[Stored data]
☆ ☆ ☆
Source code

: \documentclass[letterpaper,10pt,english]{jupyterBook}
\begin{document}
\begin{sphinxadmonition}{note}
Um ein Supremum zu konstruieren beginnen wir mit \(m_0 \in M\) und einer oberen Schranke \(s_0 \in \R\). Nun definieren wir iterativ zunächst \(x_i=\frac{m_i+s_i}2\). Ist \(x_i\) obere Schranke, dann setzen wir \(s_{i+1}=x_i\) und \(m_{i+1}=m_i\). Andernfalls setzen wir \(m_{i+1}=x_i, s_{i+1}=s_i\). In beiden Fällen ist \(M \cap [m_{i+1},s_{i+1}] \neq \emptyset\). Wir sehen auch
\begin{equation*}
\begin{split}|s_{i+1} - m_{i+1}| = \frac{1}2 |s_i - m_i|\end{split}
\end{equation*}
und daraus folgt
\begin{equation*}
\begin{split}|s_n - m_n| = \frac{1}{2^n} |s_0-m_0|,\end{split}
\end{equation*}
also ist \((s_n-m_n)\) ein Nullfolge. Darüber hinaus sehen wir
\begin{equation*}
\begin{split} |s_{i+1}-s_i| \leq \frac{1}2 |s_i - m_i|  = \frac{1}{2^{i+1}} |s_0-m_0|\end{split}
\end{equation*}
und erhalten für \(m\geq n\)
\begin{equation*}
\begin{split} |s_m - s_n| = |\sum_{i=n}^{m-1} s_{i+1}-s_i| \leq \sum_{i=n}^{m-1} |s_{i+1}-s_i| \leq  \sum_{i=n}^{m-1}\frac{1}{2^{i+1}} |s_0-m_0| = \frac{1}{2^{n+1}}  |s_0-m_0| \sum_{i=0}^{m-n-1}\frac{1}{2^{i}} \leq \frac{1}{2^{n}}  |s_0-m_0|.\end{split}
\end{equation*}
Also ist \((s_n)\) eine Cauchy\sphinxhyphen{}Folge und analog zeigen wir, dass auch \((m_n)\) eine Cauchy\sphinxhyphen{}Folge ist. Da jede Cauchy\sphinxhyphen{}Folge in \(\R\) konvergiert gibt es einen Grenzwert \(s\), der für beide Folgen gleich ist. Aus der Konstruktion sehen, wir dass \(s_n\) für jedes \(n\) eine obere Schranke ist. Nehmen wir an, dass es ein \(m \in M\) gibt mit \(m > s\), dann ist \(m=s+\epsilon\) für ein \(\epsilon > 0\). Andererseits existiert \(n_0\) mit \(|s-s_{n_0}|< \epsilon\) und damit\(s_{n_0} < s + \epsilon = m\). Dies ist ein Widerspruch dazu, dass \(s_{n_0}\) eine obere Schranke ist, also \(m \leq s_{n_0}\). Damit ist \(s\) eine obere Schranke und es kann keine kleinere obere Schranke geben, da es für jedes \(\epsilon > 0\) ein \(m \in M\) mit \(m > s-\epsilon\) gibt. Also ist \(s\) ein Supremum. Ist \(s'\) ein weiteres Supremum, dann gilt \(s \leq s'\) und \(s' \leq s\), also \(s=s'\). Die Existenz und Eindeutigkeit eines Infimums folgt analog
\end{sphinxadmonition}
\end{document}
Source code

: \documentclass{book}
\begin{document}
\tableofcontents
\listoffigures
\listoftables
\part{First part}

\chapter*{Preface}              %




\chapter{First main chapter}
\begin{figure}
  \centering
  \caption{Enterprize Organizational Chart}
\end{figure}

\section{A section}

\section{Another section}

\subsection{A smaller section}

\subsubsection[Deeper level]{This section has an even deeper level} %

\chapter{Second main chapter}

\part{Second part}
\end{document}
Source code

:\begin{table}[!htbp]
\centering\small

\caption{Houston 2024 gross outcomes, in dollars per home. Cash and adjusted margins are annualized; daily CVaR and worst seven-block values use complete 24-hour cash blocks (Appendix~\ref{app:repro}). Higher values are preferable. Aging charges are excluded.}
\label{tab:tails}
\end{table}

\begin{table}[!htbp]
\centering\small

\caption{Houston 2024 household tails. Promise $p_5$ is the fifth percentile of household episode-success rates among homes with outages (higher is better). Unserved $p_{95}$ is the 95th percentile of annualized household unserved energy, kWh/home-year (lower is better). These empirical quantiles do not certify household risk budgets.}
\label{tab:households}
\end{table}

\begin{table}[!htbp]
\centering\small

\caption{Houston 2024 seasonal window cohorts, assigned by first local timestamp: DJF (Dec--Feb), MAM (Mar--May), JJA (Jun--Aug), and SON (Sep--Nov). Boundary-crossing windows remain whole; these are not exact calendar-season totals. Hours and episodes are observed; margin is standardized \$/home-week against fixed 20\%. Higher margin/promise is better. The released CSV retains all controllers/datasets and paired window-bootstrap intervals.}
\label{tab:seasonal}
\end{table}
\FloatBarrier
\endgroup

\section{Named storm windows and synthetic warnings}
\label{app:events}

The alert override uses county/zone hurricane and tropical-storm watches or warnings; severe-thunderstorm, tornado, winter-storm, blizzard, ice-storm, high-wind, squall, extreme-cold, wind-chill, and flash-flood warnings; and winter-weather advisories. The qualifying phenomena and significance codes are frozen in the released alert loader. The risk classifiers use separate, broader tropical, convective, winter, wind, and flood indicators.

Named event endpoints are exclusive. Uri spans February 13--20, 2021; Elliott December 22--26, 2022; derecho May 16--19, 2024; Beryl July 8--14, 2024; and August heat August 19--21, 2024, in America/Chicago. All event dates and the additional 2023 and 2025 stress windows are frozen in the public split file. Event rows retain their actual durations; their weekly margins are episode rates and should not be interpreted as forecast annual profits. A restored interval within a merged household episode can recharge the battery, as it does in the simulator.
☆ ☆ ☆
*Brief*. Set down all of the lines above without altering a word.

*Output*.
Source code

: \documentclass[letterpaper,10pt,english]{jupyterBook}
\begin{document}
\begin{sphinxadmonition}{note}
Um ein Supremum zu konstruieren beginnen wir mit \(m_0 \in M\) und einer oberen Schranke \(s_0 \in \R\). Nun definieren wir iterativ zunächst \(x_i=\frac{m_i+s_i}2\). Ist \(x_i\) obere Schranke, dann setzen wir \(s_{i+1}=x_i\) und \(m_{i+1}=m_i\). Andernfalls setzen wir \(m_{i+1}=x_i, s_{i+1}=s_i\). In beiden Fällen ist \(M \cap [m_{i+1},s_{i+1}] \neq \emptyset\). Wir sehen auch
\begin{equation*}
\begin{split}|s_{i+1} - m_{i+1}| = \frac{1}2 |s_i - m_i|\end{split}
\end{equation*}
und daraus folgt
\begin{equation*}
\begin{split}|s_n - m_n| = \frac{1}{2^n} |s_0-m_0|,\end{split}
\end{equation*}
also ist \((s_n-m_n)\) ein Nullfolge. Darüber hinaus sehen wir
\begin{equation*}
\begin{split} |s_{i+1}-s_i| \leq \frac{1}2 |s_i - m_i|  = \frac{1}{2^{i+1}} |s_0-m_0|\end{split}
\end{equation*}
und erhalten für \(m\geq n\)
\begin{equation*}
\begin{split} |s_m - s_n| = |\sum_{i=n}^{m-1} s_{i+1}-s_i| \leq \sum_{i=n}^{m-1} |s_{i+1}-s_i| \leq  \sum_{i=n}^{m-1}\frac{1}{2^{i+1}} |s_0-m_0| = \frac{1}{2^{n+1}}  |s_0-m_0| \sum_{i=0}^{m-n-1}\frac{1}{2^{i}} \leq \frac{1}{2^{n}}  |s_0-m_0|.\end{split}
\end{equation*}
Also ist \((s_n)\) eine Cauchy\sphinxhyphen{}Folge und analog zeigen wir, dass auch \((m_n)\) eine Cauchy\sphinxhyphen{}Folge ist. Da jede Cauchy\sphinxhyphen{}Folge in \(\R\) konvergiert gibt es einen Grenzwert \(s\), der für beide Folgen gleich ist. Aus der Konstruktion sehen, wir dass \(s_n\) für jedes \(n\) eine obere Schranke ist. Nehmen wir an, dass es ein \(m \in M\) gibt mit \(m > s\), dann ist \(m=s+\epsilon\) für ein \(\epsilon > 0\). Andererseits existiert \(n_0\) mit \(|s-s_{n_0}|< \epsilon\) und damit\(s_{n_0} < s + \epsilon = m\). Dies ist ein Widerspruch dazu, dass \(s_{n_0}\) eine obere Schranke ist, also \(m \leq s_{n_0}\). Damit ist \(s\) eine obere Schranke und es kann keine kleinere obere Schranke geben, da es für jedes \(\epsilon > 0\) ein \(m \in M\) mit \(m > s-\epsilon\) gibt. Also ist \(s\) ein Supremum. Ist \(s'\) ein weiteres Supremum, dann gilt \(s \leq s'\) und \(s' \leq s\), also \(s=s'\). Die Existenz und Eindeutigkeit eines Infimums folgt analog
\end{sphinxadmonition}
\end{document}
Source code

: \documentclass{book}
\begin{document}
\tableofcontents
\listoffigures
\listoftables
\part{First part}

\chapter*{Preface}              %




\chapter{First main chapter}
\begin{figure}
  \centering
  \caption{Enterprize Organizational Chart}
\end{figure}

\section{A section}

\section{Another section}

\subsection{A smaller section}

\subsubsection[Deeper level]{This section has an even deeper level} %

\chapter{Second main chapter}

\part{Second part}
\end{document}
Source code

:\begin{table}[!htbp]
\centering\small

\caption{Houston 2024 gross outcomes, in dollars per home. Cash and adjusted margins are annualized; daily CVaR and worst seven-block values use complete 24-hour cash blocks (Appendix~\ref{app:repro}). Higher values are preferable. Aging charges are excluded.}
\label{tab:tails}
\end{table}

\begin{table}[!htbp]
\centering\small

\caption{Houston 2024 household tails. Promise $p_5$ is the fifth percentile of household episode-success rates among homes with outages (higher is better). Unserved $p_{95}$ is the 95th percentile of annualized household unserved energy, kWh/home-year (lower is better). These empirical quantiles do not certify household risk budgets.}
\label{tab:households}
\end{table}

\begin{table}[!htbp]
\centering\small

\caption{Houston 2024 seasonal window cohorts, assigned by first local timestamp: DJF (Dec--Feb), MAM (Mar--May), JJA (Jun--Aug), and SON (Sep--Nov). Boundary-crossing windows remain whole; these are not exact calendar-season totals. Hours and episodes are observed; margin is standardized \$/home-week against fixed 20\%. Higher margin/promise is better. The released CSV retains all controllers/datasets and paired window-bootstrap intervals.}
\label{tab:seasonal}
\end{table}
\FloatBarrier
\endgroup

\section{Named storm windows and synthetic warnings}
\label{app:events}

The alert override uses county/zone hurricane and tropical-storm watches or warnings; severe-thunderstorm, tornado, winter-storm, blizzard, ice-storm, high-wind, squall, extreme-cold, wind-chill, and flash-flood warnings; and winter-weather advisories. The qualifying phenomena and significance codes are frozen in the released alert loader. The risk classifiers use separate, broader tropical, convective, winter, wind, and flood indicators.

Named event endpoints are exclusive. Uri spans February 13--20, 2021; Elliott December 22--26, 2022; derecho May 16--19, 2024; Beryl July 8--14, 2024; and August heat August 19--21, 2024, in America/Chicago. All event dates and the additional 2023 and 2025 stress windows are frozen in the public split file. Event rows retain their actual durations; their weekly margins are episode rates and should not be interpreted as forecast annual profits. A restored interval within a merged household episode can recharge the battery, as it does in the simulator.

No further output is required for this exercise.